End to end: the bowel is aligned with cut ends together and hand sewn together using a two-layer technique (the inner layer using 3-0 gauge Vicryl and the outer imbricating layer using 3-0 gauge Vicryl or silk). Alternatively, using a stapler, the bowel ends are aligned on their antimesenteric borders. An enterotomy is made on the antimesenteric corner of the two bowel sections. One prong of the GIA stapler is then advanced through each enterotomy and fired. The TA stapler is then used to close the connected bowel segments to create a functional end-to-end anastomosis. The mesentery should be closed and silk stay sutures are placed along the antimesenteric borders to reduce tension.
Side to side: 5-mm enterotomies are made with the Bovie on each segment of the resected bowel 5 to 10 cm back from the primary transection site. One prong of the GIA stapler is then advanced through each enterotomy and the stapler is then fired. The TA stapler is then applied to close the defect transversely or longitudinally, whichever narrows the lumen least.
Low rectal anastomosis is often performed after a rectosigmoid resection. It is important to consider placing a diverting loop colostomy or loop ileostomy to protect the anastomosis and allow for healing. The anastomosis should preferably be performed out of the irradiated field. The largest staple cartridge available and accommodated by the patient should be used. If a very low anastomosis is performed, consider construction of a J pouch to increase reservoir capacity and to decrease tenesmus.
If fistula is present, consider excision of fistulous tract, pelvic rest × 6 weeks, fistulogram after healing and before takedown of diverting ileostomy or secondary reanastomosis.
Anastomotic leaks complicate bowel surgery in 0% to 30%. Rectal anastomosis has a higher complication rate of about 6%.
Requirements for a good anastomosis include the following: an adequate lumen of at least 2 to 3 cm, the anastomosis be tension free, there be adequate vascular supply from the mesentery with evidence of bleeding (viability) of the cut edges, and the presence of peristalsis.
Watershed areas of the bowel include the ileocecal junction/terminal ileum, the splenic flexure of colon (Griffith’s point), and the rectosigmoid flexure (Sudeck’s point).

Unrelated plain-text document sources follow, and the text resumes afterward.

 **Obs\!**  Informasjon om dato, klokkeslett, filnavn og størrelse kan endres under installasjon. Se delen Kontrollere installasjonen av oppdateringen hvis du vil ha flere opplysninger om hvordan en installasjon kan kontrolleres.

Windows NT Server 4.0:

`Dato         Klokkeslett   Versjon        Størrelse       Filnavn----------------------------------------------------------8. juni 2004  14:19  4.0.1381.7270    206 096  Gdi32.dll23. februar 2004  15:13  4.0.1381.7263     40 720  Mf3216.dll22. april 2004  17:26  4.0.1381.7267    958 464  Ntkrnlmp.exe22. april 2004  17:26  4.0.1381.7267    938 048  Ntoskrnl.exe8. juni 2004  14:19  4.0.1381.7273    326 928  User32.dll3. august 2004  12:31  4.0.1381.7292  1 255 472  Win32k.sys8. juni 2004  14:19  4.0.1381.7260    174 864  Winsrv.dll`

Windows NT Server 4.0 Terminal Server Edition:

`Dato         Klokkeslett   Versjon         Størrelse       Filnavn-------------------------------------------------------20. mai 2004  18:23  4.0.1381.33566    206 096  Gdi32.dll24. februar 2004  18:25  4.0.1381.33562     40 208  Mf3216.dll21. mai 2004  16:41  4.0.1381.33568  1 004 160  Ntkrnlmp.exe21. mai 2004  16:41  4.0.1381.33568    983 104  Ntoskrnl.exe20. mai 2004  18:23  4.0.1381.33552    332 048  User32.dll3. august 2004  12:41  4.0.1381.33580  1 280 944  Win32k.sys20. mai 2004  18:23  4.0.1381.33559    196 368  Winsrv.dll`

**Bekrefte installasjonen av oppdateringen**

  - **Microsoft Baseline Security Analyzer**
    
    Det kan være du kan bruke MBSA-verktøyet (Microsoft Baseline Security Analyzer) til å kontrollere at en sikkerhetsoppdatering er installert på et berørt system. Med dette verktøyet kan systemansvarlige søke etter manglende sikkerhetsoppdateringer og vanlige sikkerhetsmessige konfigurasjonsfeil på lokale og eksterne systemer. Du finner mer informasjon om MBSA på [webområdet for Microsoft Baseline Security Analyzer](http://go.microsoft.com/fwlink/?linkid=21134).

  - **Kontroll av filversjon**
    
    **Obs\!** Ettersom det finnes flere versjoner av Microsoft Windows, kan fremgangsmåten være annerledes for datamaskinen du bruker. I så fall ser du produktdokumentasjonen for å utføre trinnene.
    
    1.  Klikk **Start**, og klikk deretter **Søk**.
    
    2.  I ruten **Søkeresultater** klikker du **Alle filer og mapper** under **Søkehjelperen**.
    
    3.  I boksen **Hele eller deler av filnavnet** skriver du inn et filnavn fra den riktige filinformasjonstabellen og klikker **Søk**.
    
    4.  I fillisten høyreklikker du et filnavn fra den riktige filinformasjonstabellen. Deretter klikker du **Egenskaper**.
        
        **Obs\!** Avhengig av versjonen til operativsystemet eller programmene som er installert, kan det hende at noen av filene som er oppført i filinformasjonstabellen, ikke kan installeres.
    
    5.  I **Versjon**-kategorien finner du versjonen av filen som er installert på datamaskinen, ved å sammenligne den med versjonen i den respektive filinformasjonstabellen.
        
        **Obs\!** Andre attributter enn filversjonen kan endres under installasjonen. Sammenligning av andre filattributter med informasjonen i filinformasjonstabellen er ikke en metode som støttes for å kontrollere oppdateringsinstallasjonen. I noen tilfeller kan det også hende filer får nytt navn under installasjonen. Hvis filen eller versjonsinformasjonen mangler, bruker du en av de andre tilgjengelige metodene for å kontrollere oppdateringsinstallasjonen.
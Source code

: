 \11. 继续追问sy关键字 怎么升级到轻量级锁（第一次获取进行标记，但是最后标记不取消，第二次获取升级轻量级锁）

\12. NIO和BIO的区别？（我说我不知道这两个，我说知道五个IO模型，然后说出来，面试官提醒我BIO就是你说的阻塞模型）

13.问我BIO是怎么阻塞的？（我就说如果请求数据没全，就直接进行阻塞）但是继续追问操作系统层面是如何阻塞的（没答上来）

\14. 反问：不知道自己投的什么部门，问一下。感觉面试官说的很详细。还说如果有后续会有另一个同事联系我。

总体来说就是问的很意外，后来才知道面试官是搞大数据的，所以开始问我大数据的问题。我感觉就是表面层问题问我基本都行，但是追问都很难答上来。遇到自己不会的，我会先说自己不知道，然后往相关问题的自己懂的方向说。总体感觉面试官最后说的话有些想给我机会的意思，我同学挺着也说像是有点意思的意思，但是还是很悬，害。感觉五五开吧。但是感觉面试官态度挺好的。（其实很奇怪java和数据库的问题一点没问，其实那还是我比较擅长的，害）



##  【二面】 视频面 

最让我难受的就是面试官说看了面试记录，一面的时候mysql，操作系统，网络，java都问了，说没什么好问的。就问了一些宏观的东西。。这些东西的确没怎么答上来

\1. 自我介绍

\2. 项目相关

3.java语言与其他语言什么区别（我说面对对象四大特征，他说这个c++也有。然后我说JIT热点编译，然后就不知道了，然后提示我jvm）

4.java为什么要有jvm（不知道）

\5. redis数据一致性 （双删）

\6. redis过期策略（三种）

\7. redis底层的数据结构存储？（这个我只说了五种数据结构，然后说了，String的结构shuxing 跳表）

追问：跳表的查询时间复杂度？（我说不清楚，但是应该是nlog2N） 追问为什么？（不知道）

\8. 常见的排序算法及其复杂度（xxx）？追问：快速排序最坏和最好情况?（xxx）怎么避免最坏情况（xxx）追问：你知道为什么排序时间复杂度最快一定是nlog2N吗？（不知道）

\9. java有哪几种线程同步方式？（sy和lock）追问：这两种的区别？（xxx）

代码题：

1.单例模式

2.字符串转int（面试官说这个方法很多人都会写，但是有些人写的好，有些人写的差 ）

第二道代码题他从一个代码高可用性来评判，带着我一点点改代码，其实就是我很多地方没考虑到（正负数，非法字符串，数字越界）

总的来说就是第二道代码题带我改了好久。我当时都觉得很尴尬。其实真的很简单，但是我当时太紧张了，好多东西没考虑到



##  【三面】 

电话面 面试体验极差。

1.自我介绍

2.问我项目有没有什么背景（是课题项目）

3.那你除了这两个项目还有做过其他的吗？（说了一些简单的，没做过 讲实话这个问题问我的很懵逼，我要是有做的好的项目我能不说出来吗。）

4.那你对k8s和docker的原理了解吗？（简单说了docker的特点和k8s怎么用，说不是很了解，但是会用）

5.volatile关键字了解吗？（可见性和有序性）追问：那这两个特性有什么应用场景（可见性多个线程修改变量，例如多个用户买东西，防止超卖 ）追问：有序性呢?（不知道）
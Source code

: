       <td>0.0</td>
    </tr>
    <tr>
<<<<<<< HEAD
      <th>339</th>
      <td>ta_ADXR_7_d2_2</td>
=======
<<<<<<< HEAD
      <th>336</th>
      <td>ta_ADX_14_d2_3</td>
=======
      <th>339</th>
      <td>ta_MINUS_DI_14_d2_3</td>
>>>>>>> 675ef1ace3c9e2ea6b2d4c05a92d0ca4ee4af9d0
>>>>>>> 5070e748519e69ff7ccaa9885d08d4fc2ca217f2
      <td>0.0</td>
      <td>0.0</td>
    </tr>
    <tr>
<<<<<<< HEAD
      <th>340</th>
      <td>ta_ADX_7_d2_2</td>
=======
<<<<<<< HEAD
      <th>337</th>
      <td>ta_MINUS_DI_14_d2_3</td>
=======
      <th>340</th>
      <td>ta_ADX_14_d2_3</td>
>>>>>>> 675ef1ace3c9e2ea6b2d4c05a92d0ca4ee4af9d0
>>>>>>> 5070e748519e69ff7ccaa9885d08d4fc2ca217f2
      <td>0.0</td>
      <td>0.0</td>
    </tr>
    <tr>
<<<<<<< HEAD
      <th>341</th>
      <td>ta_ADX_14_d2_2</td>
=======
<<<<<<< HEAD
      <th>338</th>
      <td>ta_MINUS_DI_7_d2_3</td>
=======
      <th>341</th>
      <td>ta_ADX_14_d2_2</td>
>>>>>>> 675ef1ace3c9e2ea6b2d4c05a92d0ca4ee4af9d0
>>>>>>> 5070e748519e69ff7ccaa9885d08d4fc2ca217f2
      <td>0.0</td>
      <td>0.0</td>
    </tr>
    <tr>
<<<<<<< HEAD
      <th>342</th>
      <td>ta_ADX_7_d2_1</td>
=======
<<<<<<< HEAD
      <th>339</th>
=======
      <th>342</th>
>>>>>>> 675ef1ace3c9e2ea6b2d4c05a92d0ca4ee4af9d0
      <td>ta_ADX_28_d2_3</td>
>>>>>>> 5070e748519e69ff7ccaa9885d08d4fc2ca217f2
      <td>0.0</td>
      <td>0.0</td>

• Meckel’s diverticulum represents persistence of the vitelline yolk sac. It is present in 2% of people. It is twice as common in men as women. It is usually located within 2 feet of the ileocecal valve. It should be removed when found, due to the presence of ectopic gastric tissue in 2% of patients, that is, Zollinger–Ellison syndrome.
URINARY DIVERSION: STENTS, CONDUITS, AND BLADDER RECONSTRUCTIONS
• Ureteral stents should be placed in most ureteral injury cases. They can be placed via retrograde cystoscopy, retrograde cystotomy, ureterotomy, or antegrade through a percutaneous nephrostomy. A 6 French double pigtail stent or a pediatric feeding tube can be placed. These should be changed every 3 to 6 months. They can often be removed 2 to 6 weeks after surgery via cystoscopy.